One movie streaming service to rule them all?
UltraViolet has jumped into the digital entertainment arena, challenging Netflix’s dominance in Ireland, but will Irish viewers bask in its rays?
Martin Freeman in The Hobbit: An Unexpected Journey, the first Irish DVD release to carry the UltraViolet code
When you type the single word “ultraviolet” into Google what do you think is the first result to come back? A type of light? No. Some reference to the sun? Hardly. A reference to sunscreen, then? Guess again. The 2006 science-fiction action film starring Milla Jovovich? Sadly, no.
The first thing that comes up when you type “ultraviolet” into Google’s search bar is a commercial service you may not have heard of – yet. UltraViolet is a Digital Entertainment Content Ecosystem (DECE). A what? Admittedly the phrase doesn’t trip off the tongue, but some people with a whole lot of money at their disposal are betting that it is going to change the way you watch films forever.
UltraViolet is as close as the international film and TV industry has yet come to its holy grail of a standard online streaming and download format. It has been adopted by more than 74 companies, including most of the major film studios as well as tech giants including Samsung, LG, Sony, IBM and Intel. Because of this almost universal buy-in, all a buyer’s UltraViolet movies and TV series can make up part of a single collection and be played on any UV device.

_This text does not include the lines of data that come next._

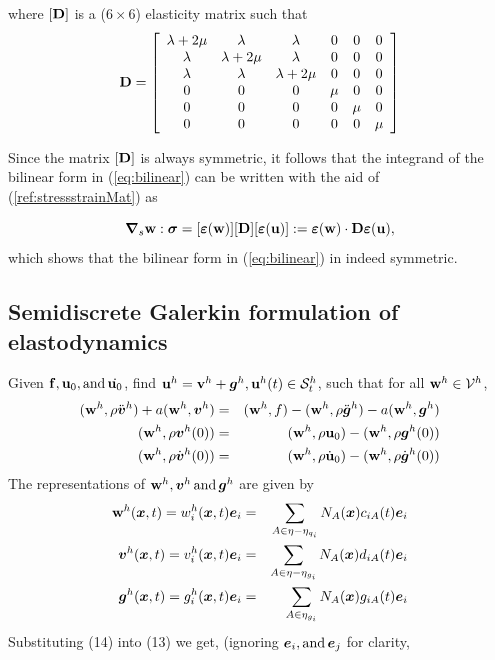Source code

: where $[\mathbf{D}]$ is a ($6\times6$) elasticity matrix such that
\begin{equation}
  \mathbf{D}= \left[ \begin{array}{cccccc}
    \lambda + 2 \mu & \lambda & \lambda & 0 & 0 & 0\\
    \lambda & \lambda + 2 \mu & \lambda & 0 & 0 & 0\\
    \lambda & \lambda & \lambda + 2 \mu & 0 & 0 & 0\\
    0 & 0 & 0 & \mu & 0 & 0\\
    0 & 0 & 0 & 0 & \mu & 0\\
    0 & 0 & 0 & 0 & 0 & \mu
  \end{array} \right]
\end{equation}

Since the matrix $[\mathbf{D}]$ is always symmetric, it follows that the integrand of the bilinear form in (\ref{eq:bilinear}) can be written with the aid of (\ref{ref:stressstrainMat}) as

\[
{\boldsymbol{\nabla}}_s\mathbf{w}:{\boldsymbol{\sigma}} = [{\boldsymbol{\varepsilon}}(\mathbf{w})][\mathbf{D}][{\boldsymbol{\varepsilon}}(\mathbf{u})] := {\boldsymbol{\varepsilon}}(\mathbf{w})\cdot\mathbf{D}{\boldsymbol{\varepsilon}}(\mathbf{u}) ,
\]
which shows that the bilinear form in (\ref{eq:bilinear}) in indeed symmetric. 

\subsection{Semidiscrete Galerkin formulation of elastodynamics}

Given $\mathbf{f}, \mathbf{u}_0, \operatorname{and} \dot{\mathbf{u}_0}$, find $\mathbf{u}^h =\mathbf{v}^h
+\boldsymbol{g}^h,\mathbf{u}^h ( t ) \in \mathcal{S}_t^h$, such that for all
$\mathbf{w}^h \in \mathcal{V}^h$,
\begin{eqnarray}
  (\mathbf{w}^h, \rho \ddot{\boldsymbol{v}}^h ) + a
  (\mathbf{w}^h,\boldsymbol{v}^h ) & = & (\mathbf{w}^h, f ) 
- (\mathbf{w}^h, \rho \ddot{\boldsymbol{g}}^h ) - a (\mathbf{w}^h,\boldsymbol{g}^h ) \nonumber\\
  (\mathbf{w}^h, \rho \boldsymbol{v}^h ( 0 ) ) & = & (\mathbf{w}^h, \rho
  \mathbf{u}_0 ) - (\mathbf{w}^h, \rho \boldsymbol{g}^h ( 0 ) ) \nonumber\\
  (\mathbf{w}^h, \rho \dot{\boldsymbol{v}}^h ( 0 ) ) & = & (\mathbf{w}^h,
  \rho \dot{\mathbf{u}}_0 ) - (\mathbf{w}^h, \rho \dot{\boldsymbol{g}}^h ( 0
  ) ) 
\end{eqnarray}
The representations of $\mathbf{w}^h,\boldsymbol{v}^h \operatorname{and}
\boldsymbol{g}^h$ are given by
\begin{eqnarray}
  \mathbf{w}^h (\boldsymbol{x}, t ) = w_i^h (\boldsymbol{x}, t )\boldsymbol{e}_i &
  = & \sum_{A \in \eta - \eta_{q_i}} N_A (\boldsymbol{x}) c_{i A} ( t
  )\boldsymbol{e}_i \nonumber\\
  \boldsymbol{v}^h (\boldsymbol{x}, t ) = v_i^h (\boldsymbol{x}, t )\boldsymbol{e}_i &
  = & \sum_{A \in \eta - \eta_{g_i}} N_A (\boldsymbol{x}) d_{i A} ( t
  )\boldsymbol{e}_i \nonumber\\
  \boldsymbol{g}^h (\boldsymbol{x}, t ) = g_i^h (\boldsymbol{x}, t )\boldsymbol{e}_i &
  = & \sum_{A \in \eta_{g_i}} N_A (\boldsymbol{x}) g_{i A} ( t )\boldsymbol{e}_i 
\end{eqnarray}
Substituting (14) into (13) we get, (ignoring $\boldsymbol{e}_i, \operatorname{and}
\boldsymbol{e}_j$ for clarity,

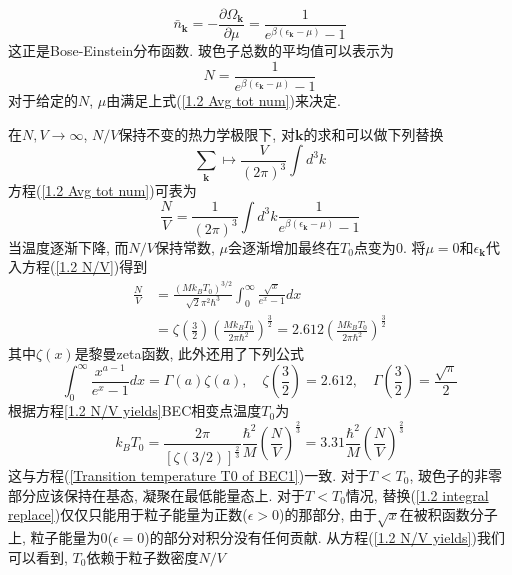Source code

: \documentclass{book}
\begin{document}
\begin{equation}
  \bar{n}_\mathbf{k}=-\frac{\partial\Omega_\mathbf{k}}{\partial\mu}=\frac{1}{e^{\beta(\epsilon_\mathbf{k}-\mu)}-1}
\end{equation}
这正是Bose-Einstein分布函数. 玻色子总数的平均值可以表示为
\begin{equation}\label{1.2 Avg tot num}
  N=\frac{1}{e^{\beta(\epsilon_\mathbf{k}-\mu)}-1}
\end{equation}
对于给定的$N$, $\mu$由满足上式(\eqref{1.2 Avg tot num})来决定.

在$N,V\to\infty$, $N/V$保持不变的热力学极限下, 对$\mathbf{k}$的求和可以做下列替换
\begin{equation}\label{1.2 integral replace}
  \sum_{\mathbf{k}}\longmapsto\frac{V}{(2\pi)^3}\int d^3k
\end{equation}
方程(\eqref{1.2 Avg tot num})可表为
\begin{equation}\label{1.2 N/V}
  \frac{N}{V}=\frac{1}{(2\pi)^3}\int d^3k\frac{1}{e^{\beta(\epsilon_\mathbf{k}-\mu)}-1}
\end{equation}
当温度逐渐下降, 而$N/V$保持常数, $\mu$会逐渐增加最终在$T_0$点变为$0$. 将$\mu=0$和$\epsilon_\mathbf{k}$代入方程(\eqref{1.2 N/V})得到
\begin{equation}\label{1.2 N/V yields}
  \begin{split}
     \frac{N}{V}&=\frac{(Mk_BT_0)^{3/2}}{\sqrt{2}\pi^2\hbar^3}\int_{0}^{\infty}\frac{\sqrt{x}}{e^x-1}dx \\
       &=\zeta\left(\frac{3}{2}\right)\left(\frac{Mk_BT_0}{2\pi\hbar^2}\right)^{\frac{3}{2}}=2.612\left(\frac{Mk_BT_0}{2\pi\hbar^2}\right)^{\frac{3}{2}}
  \end{split}
\end{equation}
其中$\zeta(x)$是黎曼zeta函数, 此外还用了下列公式
\begin{equation}
  \int_{0}^{\infty}\frac{x^{a-1}}{e^x-1}dx=\Gamma(a)\zeta(a),\quad\zeta\left(\frac{3}{2}\right)=2.612,\quad\Gamma\left(\frac{3}{2}\right)=\frac{\sqrt{\pi}}{2}
\end{equation}
根据方程\eqref{1.2 N/V yields}BEC相变点温度$T_0$为
\begin{equation}
  k_BT_0=\frac{2\pi}{\left[\zeta(3/2)\right]^{\frac{2}{3}}}\frac{\hbar^2}{M}\left(\frac{N}{V}\right)^{\frac{2}{3}}=3.31\frac{\hbar^2}{M}\left(\frac{N}{V}\right)^{\frac{2}{3}}
\end{equation}
这与方程(\eqref{Transition temperature T0 of BEC1})一致. 对于$T<T_0$, 玻色子的非零部分应该保持在基态, 凝聚在最低能量态上. 对于$T<T_0$情况, 替换(\eqref{1.2 integral replace})仅仅只能用于粒子能量为正数($\epsilon>0$)的那部分, 由于$\sqrt{x}$在被积函数分子上, 粒子能量为$0$($\epsilon=0$)的部分对积分没有任何贡献. 从方程(\eqref{1.2 N/V yields})我们可以看到, $T_0$依赖于粒子数密度$N/V$
\end{document}
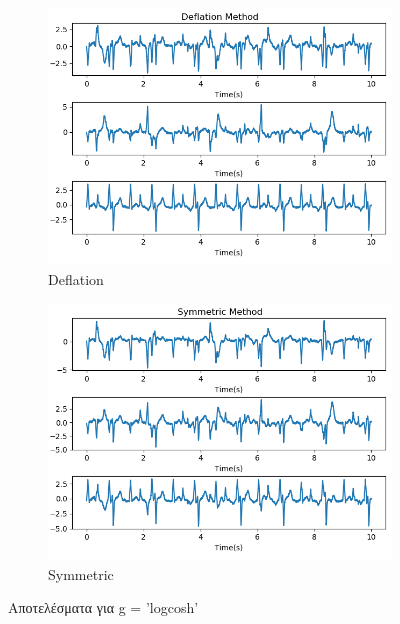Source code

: \begin{figure}[H]
    \centering
    \begin{subfigure}{0.48 \textwidth}
        \centering
       \includegraphics[width=\textwidth]{biosignals/aami_logcosh_def.png} \en
        \caption{Deflation} \gr
        \label{fig:5.14a}
    \end{subfigure}
    \hfill
    \begin{subfigure}{0.48 \textwidth}
        \centering
       \includegraphics[width=\textwidth]{biosignals/aami_logcosh_sym.png} \en
        \en
        \caption{Symmetric} \gr
        \label{fig:5.14b}
    \end{subfigure}
    \gr
    \caption{Αποτελέσματα για \en g = 'logcosh' \gr}
\end{figure}
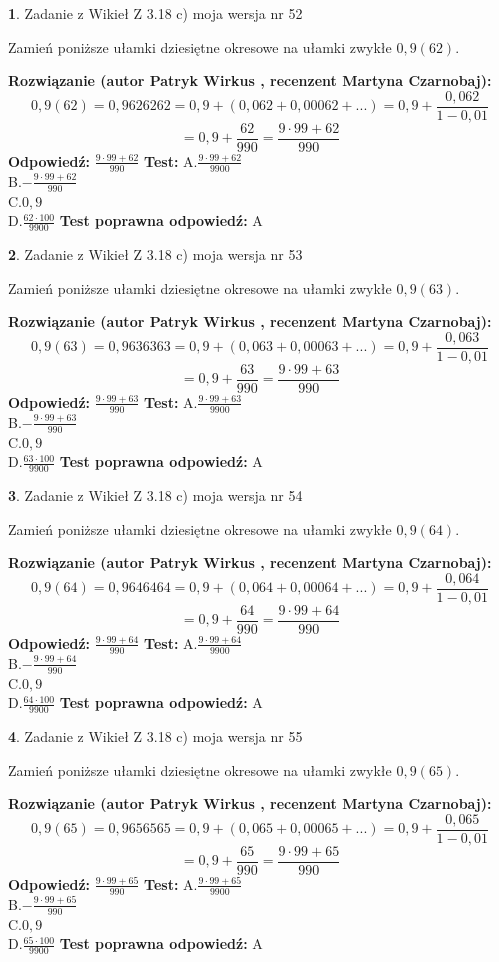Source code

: \documentclass[12pt, a4paper]{article}
\theoremstyle{definition} %
\newtheorem{zad}{}
\newcommand{\zadStart}[1]{\begin{zad}#1\newline}
\newcommand{\zadStop}{\end{zad}}
\newcommand{\rozwStart}[2]{\noindent \textbf{Rozwiązanie (autor #1 , recenzent #2): }\newline}
\newcommand{\rozwStop}{\newline}
\newcommand{\odpStart}{\noindent \textbf{Odpowiedź:}\newline}
\newcommand{\odpStop}{\newline}
\newcommand{\testStart}{\noindent \textbf{Test:}\newline}
\newcommand{\testStop}{\newline}
\newcommand{\kluczStart}{\noindent \textbf{Test poprawna odpowiedź:}\newline}
\newcommand{\kluczStop}{\newline}
\begin{document}
\zadStart{Zadanie z Wikieł Z 3.18 c) moja wersja nr 52}

Zamień poniższe ułamki dziesiętne okresowe na ułamki zwykłe $0,9(62)$.
\zadStop
\rozwStart{Patryk Wirkus}{Martyna Czarnobaj}
$$0,9(62)=0,9626262=0,9+(0,062+0,00062+...)=0,9+\frac{0,062}{1-0,01}$$
$$=0,9+\frac{62}{990}=\frac{9\cdot99+62}{990}$$
\rozwStop
\odpStart
$\frac{9\cdot99+62}{990}$
\odpStop
\testStart
A.$\frac{9\cdot99+62}{9900}$\\ B.$-\frac{9\cdot99+62}{990}$\\ C.$0,9$\\ D.$\frac{62\cdot100}{9900}$
\testStop
\kluczStart
A
\kluczStop



\zadStart{Zadanie z Wikieł Z 3.18 c) moja wersja nr 53}

Zamień poniższe ułamki dziesiętne okresowe na ułamki zwykłe $0,9(63)$.
\zadStop
\rozwStart{Patryk Wirkus}{Martyna Czarnobaj}
$$0,9(63)=0,9636363=0,9+(0,063+0,00063+...)=0,9+\frac{0,063}{1-0,01}$$
$$=0,9+\frac{63}{990}=\frac{9\cdot99+63}{990}$$
\rozwStop
\odpStart
$\frac{9\cdot99+63}{990}$
\odpStop
\testStart
A.$\frac{9\cdot99+63}{9900}$\\ B.$-\frac{9\cdot99+63}{990}$\\ C.$0,9$\\ D.$\frac{63\cdot100}{9900}$
\testStop
\kluczStart
A
\kluczStop



\zadStart{Zadanie z Wikieł Z 3.18 c) moja wersja nr 54}

Zamień poniższe ułamki dziesiętne okresowe na ułamki zwykłe $0,9(64)$.
\zadStop
\rozwStart{Patryk Wirkus}{Martyna Czarnobaj}
$$0,9(64)=0,9646464=0,9+(0,064+0,00064+...)=0,9+\frac{0,064}{1-0,01}$$
$$=0,9+\frac{64}{990}=\frac{9\cdot99+64}{990}$$
\rozwStop
\odpStart
$\frac{9\cdot99+64}{990}$
\odpStop
\testStart
A.$\frac{9\cdot99+64}{9900}$\\ B.$-\frac{9\cdot99+64}{990}$\\ C.$0,9$\\ D.$\frac{64\cdot100}{9900}$
\testStop
\kluczStart
A
\kluczStop



\zadStart{Zadanie z Wikieł Z 3.18 c) moja wersja nr 55}

Zamień poniższe ułamki dziesiętne okresowe na ułamki zwykłe $0,9(65)$.
\zadStop
\rozwStart{Patryk Wirkus}{Martyna Czarnobaj}
$$0,9(65)=0,9656565=0,9+(0,065+0,00065+...)=0,9+\frac{0,065}{1-0,01}$$
$$=0,9+\frac{65}{990}=\frac{9\cdot99+65}{990}$$
\rozwStop
\odpStart
$\frac{9\cdot99+65}{990}$
\odpStop
\testStart
A.$\frac{9\cdot99+65}{9900}$\\ B.$-\frac{9\cdot99+65}{990}$\\ C.$0,9$\\ D.$\frac{65\cdot100}{9900}$
\testStop
\kluczStart
A
\kluczStop
\end{document}
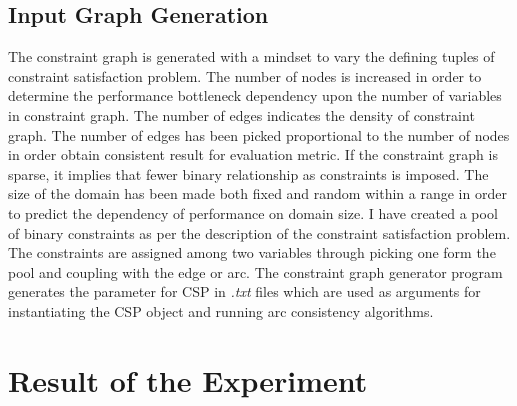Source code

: \documentclass[10pt,twocolumn]{article}
\begin{document}
\subsection{Input Graph Generation}
The constraint graph is generated with a mindset to vary the defining tuples of constraint satisfaction problem. The number of nodes is increased in order to determine the performance bottleneck dependency upon the number of variables in constraint graph. The number of edges indicates the density of constraint graph. The number of edges has been picked proportional to the number of nodes in order obtain consistent result for evaluation metric. If the constraint graph is sparse, it implies that fewer binary relationship as constraints is imposed. The size of the domain has been made both fixed and random within a range in order to predict the dependency of performance on domain size. I have created a pool of binary constraints as per the description of the constraint satisfaction problem. The constraints are assigned among two variables through picking one form the pool and coupling with the edge or arc. The constraint graph generator program generates the parameter for CSP in \textit{.txt} files which are used as arguments for instantiating the CSP object and running arc consistency algorithms.
\section{Result of the Experiment}
\end{document}
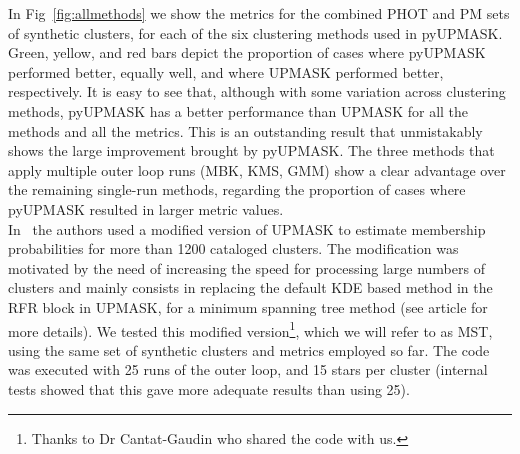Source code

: \documentclass{aa}
\begin{document}
 In Fig~\ref{fig:allmethods} we show the metrics for the combined PHOT and PM
 sets of synthetic clusters, for each of the six clustering methods used in
 pyUPMASK. Green, yellow, and red bars depict the proportion of cases where
 pyUPMASK performed better, equally well, and where UPMASK performed
 better, respectively.
 It is easy to see that, although with some variation across clustering methods,
 pyUPMASK has a better performance than UPMASK for all the methods and all the
 metrics.
 This is an outstanding result that unmistakably shows the large improvement
 brought by pyUPMASK.
 The three methods that apply multiple outer loop runs (MBK, KMS, GMM) show a
 clear advantage over the remaining single-run methods, regarding the
 proportion of cases where pyUPMASK resulted in larger metric values.\\

 In~\cite{Cantat_2018} the authors used a modified version of UPMASK to
 estimate membership probabilities for more than 1200 cataloged clusters. The
 modification was motivated by the need of increasing the speed for processing
 large numbers of clusters and mainly consists in replacing the default KDE
 based method in the RFR block in UPMASK, for a minimum spanning tree method 
 (see article for more details).
 We tested this modified version\footnote{Thanks to Dr Cantat-Gaudin
 who shared the code with us.}, which we will refer to as MST, using the same
 set of synthetic clusters and metrics employed so far. The code was executed
 with 25 runs of the outer loop, and 15 stars per cluster (internal tests
 showed that this gave more adequate results than using 25).\\
\end{document}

It has been available in the US since October 2011; the service launched in Ireland three weeks ago when Warner Brothers attached an UltraViolet code to its DVD and BluRay release of The Hobbit: An Unexpected Journey . After buying the physical product, fans of Bilbo Baggins were also given a UV code, which gave them the option of taking ownership of up to six digital copies of the film that could be played on multiple platforms at no extra cost.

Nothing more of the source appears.